_AIM OF THE EXERCISE:_ Using the entries below, quote exactly the span of lines that begins with the line containing "We classify changes" and ends with the final line.
- - -
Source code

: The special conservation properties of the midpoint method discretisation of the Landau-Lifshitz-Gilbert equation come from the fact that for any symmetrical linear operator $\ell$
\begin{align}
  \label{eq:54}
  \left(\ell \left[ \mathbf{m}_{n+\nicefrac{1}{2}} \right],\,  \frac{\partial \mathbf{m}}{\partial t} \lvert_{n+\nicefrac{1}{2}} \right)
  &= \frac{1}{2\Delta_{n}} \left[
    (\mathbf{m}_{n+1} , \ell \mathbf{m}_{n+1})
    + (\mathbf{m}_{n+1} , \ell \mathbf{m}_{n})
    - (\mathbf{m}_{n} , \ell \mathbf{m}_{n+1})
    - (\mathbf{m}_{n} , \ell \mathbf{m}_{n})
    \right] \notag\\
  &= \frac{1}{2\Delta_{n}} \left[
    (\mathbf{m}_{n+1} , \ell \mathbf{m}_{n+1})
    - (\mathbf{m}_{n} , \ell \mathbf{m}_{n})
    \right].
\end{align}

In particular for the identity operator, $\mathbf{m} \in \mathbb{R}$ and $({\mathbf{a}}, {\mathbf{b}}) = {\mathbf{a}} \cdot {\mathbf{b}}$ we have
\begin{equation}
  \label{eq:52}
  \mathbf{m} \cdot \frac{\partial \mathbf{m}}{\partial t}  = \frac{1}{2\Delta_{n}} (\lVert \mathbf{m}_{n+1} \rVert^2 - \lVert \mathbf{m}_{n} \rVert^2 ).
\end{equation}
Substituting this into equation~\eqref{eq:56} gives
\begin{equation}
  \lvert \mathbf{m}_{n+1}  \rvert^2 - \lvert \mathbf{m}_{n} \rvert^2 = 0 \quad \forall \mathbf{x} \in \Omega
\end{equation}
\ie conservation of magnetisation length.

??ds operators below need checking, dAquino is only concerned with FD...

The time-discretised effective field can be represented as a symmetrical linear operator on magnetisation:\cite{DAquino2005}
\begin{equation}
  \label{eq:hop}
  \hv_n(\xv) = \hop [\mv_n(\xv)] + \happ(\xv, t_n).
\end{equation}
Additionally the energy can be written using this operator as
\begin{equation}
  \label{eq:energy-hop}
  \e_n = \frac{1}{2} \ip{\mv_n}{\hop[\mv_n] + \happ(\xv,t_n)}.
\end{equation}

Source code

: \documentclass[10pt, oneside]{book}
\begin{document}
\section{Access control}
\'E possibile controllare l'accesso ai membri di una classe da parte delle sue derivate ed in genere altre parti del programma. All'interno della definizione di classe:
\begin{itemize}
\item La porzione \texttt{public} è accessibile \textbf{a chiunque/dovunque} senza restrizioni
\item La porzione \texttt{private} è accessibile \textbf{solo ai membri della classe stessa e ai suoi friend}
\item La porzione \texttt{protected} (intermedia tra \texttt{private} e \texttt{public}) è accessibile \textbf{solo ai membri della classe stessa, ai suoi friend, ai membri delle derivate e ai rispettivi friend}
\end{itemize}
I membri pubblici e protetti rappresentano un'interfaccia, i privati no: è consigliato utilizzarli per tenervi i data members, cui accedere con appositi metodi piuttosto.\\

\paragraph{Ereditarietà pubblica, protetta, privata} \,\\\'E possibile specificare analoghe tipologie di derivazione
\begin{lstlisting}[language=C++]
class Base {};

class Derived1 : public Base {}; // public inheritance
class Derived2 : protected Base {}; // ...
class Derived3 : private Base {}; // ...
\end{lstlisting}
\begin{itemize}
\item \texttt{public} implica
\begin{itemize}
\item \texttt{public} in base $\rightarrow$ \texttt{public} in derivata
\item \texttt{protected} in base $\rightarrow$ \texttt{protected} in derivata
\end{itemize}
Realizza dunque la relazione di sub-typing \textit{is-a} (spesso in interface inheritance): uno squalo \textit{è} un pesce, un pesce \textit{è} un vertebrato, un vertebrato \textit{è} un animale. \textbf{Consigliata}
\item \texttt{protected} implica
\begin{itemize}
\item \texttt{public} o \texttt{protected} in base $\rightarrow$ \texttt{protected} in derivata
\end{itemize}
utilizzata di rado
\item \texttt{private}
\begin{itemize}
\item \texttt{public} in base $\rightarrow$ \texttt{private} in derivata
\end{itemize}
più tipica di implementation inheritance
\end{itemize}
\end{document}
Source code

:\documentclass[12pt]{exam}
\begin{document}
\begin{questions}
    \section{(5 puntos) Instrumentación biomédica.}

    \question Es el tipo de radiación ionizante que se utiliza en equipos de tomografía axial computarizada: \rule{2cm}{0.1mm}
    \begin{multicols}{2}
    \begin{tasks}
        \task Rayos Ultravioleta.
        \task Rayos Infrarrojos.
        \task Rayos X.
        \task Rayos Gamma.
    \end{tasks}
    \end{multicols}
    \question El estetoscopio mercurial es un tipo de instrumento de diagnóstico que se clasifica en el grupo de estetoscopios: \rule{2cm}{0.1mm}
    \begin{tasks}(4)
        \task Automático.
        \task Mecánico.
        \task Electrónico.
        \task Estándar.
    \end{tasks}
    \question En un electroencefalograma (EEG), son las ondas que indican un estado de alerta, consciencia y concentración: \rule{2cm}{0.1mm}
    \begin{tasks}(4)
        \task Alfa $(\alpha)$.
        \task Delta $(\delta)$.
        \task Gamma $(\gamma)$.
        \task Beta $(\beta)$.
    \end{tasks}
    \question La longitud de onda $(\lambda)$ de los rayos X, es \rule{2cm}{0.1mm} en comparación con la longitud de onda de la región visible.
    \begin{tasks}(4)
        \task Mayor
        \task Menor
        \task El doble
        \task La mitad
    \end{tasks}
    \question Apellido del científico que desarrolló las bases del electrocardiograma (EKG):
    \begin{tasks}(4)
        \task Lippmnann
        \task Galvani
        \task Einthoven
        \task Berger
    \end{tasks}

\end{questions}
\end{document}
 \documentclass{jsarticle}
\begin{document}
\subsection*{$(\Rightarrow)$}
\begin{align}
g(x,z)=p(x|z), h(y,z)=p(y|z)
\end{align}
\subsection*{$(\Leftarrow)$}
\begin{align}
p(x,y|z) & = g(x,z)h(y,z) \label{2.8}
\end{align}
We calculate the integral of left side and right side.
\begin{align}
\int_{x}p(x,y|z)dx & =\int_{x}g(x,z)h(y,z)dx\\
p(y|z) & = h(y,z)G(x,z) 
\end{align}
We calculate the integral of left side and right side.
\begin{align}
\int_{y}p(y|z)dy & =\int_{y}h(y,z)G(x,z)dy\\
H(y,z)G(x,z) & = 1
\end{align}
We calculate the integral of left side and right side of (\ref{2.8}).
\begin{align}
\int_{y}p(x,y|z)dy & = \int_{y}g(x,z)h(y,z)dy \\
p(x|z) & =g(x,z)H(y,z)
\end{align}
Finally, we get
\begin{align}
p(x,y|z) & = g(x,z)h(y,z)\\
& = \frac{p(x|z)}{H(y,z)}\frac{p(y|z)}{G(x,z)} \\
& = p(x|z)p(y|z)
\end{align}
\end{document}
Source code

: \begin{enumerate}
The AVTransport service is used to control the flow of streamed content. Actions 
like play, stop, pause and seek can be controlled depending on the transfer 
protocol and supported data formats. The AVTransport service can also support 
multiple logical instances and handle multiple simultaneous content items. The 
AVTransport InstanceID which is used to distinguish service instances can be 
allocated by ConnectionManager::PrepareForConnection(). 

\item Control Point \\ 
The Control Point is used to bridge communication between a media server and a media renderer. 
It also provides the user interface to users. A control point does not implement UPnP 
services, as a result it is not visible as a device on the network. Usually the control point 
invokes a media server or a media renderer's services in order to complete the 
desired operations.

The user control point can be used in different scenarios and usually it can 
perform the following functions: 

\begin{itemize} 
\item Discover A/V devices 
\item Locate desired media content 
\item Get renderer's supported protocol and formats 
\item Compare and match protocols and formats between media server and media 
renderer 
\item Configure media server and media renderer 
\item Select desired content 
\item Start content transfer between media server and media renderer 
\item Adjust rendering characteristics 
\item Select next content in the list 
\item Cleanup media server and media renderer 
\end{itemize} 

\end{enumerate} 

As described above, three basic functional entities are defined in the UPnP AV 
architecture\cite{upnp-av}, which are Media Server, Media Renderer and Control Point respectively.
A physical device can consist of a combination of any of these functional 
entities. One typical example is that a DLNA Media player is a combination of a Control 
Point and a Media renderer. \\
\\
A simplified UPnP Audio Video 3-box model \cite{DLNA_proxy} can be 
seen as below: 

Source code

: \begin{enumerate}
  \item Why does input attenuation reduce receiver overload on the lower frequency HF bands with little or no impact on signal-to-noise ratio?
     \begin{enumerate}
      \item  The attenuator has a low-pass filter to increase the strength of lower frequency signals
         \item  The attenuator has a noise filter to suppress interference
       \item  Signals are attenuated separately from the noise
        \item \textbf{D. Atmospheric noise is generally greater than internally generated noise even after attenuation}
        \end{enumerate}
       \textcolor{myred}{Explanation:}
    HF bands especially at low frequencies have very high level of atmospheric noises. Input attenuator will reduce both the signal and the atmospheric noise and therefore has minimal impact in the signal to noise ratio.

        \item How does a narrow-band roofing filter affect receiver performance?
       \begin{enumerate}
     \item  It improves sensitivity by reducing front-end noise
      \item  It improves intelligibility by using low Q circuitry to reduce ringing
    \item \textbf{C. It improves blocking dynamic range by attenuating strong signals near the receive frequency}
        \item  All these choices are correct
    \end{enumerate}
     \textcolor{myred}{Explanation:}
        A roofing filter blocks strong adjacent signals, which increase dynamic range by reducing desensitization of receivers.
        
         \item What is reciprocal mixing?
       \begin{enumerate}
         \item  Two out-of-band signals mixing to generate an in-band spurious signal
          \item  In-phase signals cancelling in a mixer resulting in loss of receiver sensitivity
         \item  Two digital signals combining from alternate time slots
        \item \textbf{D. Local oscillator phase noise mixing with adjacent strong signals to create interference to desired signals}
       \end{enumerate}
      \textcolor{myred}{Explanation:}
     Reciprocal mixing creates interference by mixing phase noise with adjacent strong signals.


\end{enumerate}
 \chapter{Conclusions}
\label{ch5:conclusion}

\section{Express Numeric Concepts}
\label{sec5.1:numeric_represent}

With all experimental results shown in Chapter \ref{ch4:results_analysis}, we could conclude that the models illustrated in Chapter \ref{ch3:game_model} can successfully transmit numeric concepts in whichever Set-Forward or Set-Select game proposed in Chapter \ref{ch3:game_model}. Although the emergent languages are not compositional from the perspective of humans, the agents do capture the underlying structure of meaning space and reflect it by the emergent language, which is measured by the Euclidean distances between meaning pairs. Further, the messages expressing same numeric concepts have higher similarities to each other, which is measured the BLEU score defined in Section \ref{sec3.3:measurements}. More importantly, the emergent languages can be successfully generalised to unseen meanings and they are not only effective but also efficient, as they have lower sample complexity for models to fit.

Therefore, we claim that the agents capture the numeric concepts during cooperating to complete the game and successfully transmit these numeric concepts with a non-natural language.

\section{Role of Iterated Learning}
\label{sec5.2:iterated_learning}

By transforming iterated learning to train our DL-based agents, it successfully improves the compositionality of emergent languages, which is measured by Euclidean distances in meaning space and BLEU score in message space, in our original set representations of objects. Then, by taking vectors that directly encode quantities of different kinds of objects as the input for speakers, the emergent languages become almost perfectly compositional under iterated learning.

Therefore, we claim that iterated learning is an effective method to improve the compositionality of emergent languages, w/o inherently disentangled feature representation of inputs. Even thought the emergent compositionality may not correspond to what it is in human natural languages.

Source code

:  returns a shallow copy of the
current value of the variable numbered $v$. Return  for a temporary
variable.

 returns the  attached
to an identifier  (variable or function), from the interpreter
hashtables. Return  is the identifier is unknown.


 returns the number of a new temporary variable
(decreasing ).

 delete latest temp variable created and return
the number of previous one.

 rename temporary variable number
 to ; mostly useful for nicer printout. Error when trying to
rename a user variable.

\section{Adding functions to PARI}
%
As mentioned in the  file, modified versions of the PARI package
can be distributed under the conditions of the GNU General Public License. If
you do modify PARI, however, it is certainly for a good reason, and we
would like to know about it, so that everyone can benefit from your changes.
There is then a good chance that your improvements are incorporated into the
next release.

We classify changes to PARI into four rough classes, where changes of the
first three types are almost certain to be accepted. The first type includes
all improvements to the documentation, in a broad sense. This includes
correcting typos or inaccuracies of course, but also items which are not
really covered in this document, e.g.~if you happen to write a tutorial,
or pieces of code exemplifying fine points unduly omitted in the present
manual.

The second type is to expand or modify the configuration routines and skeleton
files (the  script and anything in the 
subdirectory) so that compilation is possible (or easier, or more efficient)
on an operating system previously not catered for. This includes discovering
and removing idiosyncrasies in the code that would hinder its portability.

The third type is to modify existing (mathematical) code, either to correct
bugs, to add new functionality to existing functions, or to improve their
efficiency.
- - -
_RESULT FOR THIS TASK:_
We classify changes to PARI into four rough classes, where changes of the
first three types are almost certain to be accepted. The first type includes
all improvements to the documentation, in a broad sense. This includes
correcting typos or inaccuracies of course, but also items which are not
really covered in this document, e.g.~if you happen to write a tutorial,
or pieces of code exemplifying fine points unduly omitted in the present
manual.

The second type is to expand or modify the configuration routines and skeleton
files (the  script and anything in the 
subdirectory) so that compilation is possible (or easier, or more efficient)
on an operating system previously not catered for. This includes discovering
and removing idiosyncrasies in the code that would hinder its portability.

The third type is to modify existing (mathematical) code, either to correct
bugs, to add new functionality to existing functions, or to improve their
efficiency.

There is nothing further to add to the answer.